======== Material provided
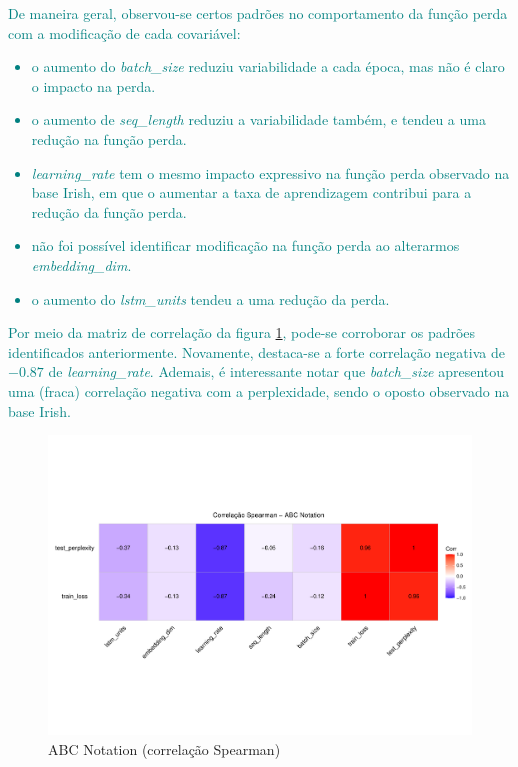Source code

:\documentclass{automatextcc}
\newcommand{\nico}[1]{\textcolor{teal}{#1}}
\begin{document}
\nico{
De maneira geral, observou-se certos padrões no comportamento da função perda com a modificação de cada covariável:
\begin{itemize}
    \item o aumento do \textit{batch\_size} reduziu variabilidade a cada época, mas não é claro o impacto na perda.
    \item o aumento de \textit{seq\_length} reduziu a variabilidade também, e tendeu a uma redução na função perda.
    \item \textit{learning\_rate} tem o mesmo impacto expressivo na função perda observado na base Irish, em que o aumentar a taxa de aprendizagem contribui para a redução da função perda. 
    \item não foi possível identificar modificação na função perda ao alterarmos \textit{embedding\_dim}.
    \item o aumento do \textit{lstm\_units} tendeu a uma redução da perda. 
\end{itemize}
Por meio da matriz de correlação da figura \ref{fig:abcnotation_tanh_corr}, pode-se corroborar os padrões identificados anteriormente. Novamente, destaca-se a forte correlação negativa de $-0.87$ de \textit{learning\_rate}. Ademais, é interessante notar que \textit{batch\_size} apresentou uma (fraca) correlação negativa com a perplexidade, sendo o oposto observado na base Irish.  
}
\begin{figure}
    \label{fig:abcnotation_tanh_corr}
    \centering
    \includegraphics[width=\textwidth]{abcnotation_tanh_corr.pdf}
    \caption{ABC Notation (correlação Spearman)}
\end{figure}
\end{document}
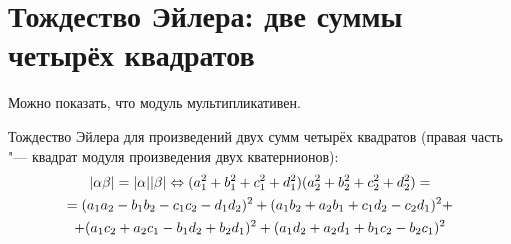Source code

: \section{Тождество Эйлера: две суммы четырёх квадратов}

Можно показать, что модуль мультипликативен.

Тождество Эйлера для произведений двух сумм четырёх квадратов (правая часть "--- квадрат модуля произведения
двух кватернионов):
\begin{gather*}
|\alpha \beta| = |\alpha||\beta| \Leftrightarrow (a_1^2+b_1^2+c_1^2+d_1^2)(a_2^2+b_2^2+c_2^2+d_2^2) = \\
= (a_1a_2 - b_1b_2 - c_1c_2 - d_1d_2)^2 + (a_1b_2 + a_2b_1 + c_1d_2 - c_2d_1)^2 + \\
+ (a_1c_2 + a_2c_1 - b_1d_2 + b_2d_1)^2 + (a_1d_2 + a_2d_1 + b_1c_2 - b_2c_1)^2
\end{gather*}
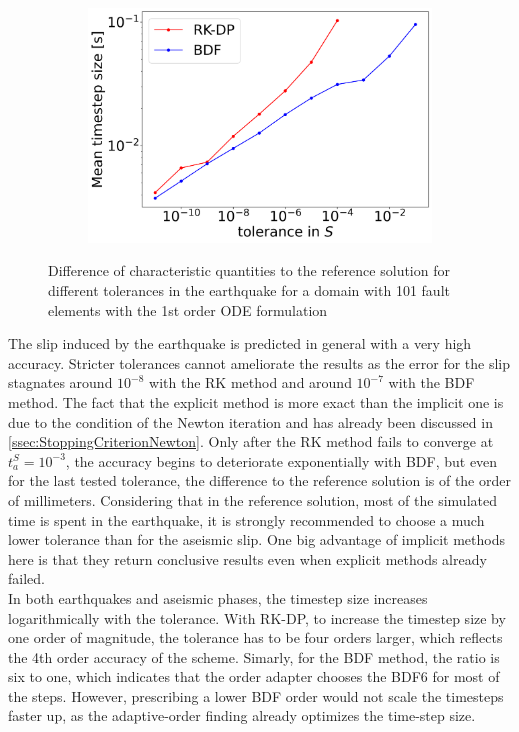 \begin{figure}[H]
\begin{subfigure}[t]{0.32\textwidth}
		\includegraphics[width=1\textwidth]{images/TANDEMcompactODEDifferentTolerancesSize101_EQ_DT.png}
	\end{subfigure}
	\caption{Difference of characteristic quantities to the reference solution for different tolerances in the earthquake for a domain with 101 fault elements with the 1st order ODE formulation}
	\label{fig:tolerancesEarthquake_compactODE}
\end{figure}
The slip induced by the earthquake is predicted in general with a very high accuracy. Stricter tolerances cannot ameliorate the results as the error for the slip stagnates around $10^{-8}$ with the RK method and around $10^{-7}$ with the BDF method. The fact that the explicit method is more exact than the implicit one is due to the condition of the Newton iteration and has already been discussed in \autoref{ssec:StoppingCriterionNewton}. Only after the RK method fails to converge at $t_a^S = 10^{-3}$, the accuracy begins to deteriorate exponentially with BDF, but even for the last tested tolerance, the difference to the reference solution is of the order of millimeters. Considering that in the reference solution, most of the simulated time is spent in the earthquake, it is strongly recommended to choose a much lower tolerance than for the aseismic slip. One big advantage of implicit methods here is that they return conclusive results even when explicit methods already failed. \\

In both earthquakes and aseismic phases, the timestep size increases logarithmically with the tolerance. With RK-DP, to increase the timestep size by one order of magnitude, the tolerance has to be four orders larger, which reflects the 4th order accuracy of the scheme. Simarly, for the BDF method, the ratio is six to one, which indicates that the order adapter chooses the BDF6 for most of the steps. However, prescribing a lower BDF order would not scale the timesteps faster up, as the adaptive-order finding already optimizes the time-step size. \\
================
> [What you are asked to do] Pull out every line of the records that includes the string "includegraphics".

> [Task output]
    \includegraphics[width=\textwidth]{abcnotation_tanh_corr.pdf}
		\includegraphics[width=1\textwidth]{images/TANDEMcompactODEDifferentTolerancesSize101_EQ_DT.png}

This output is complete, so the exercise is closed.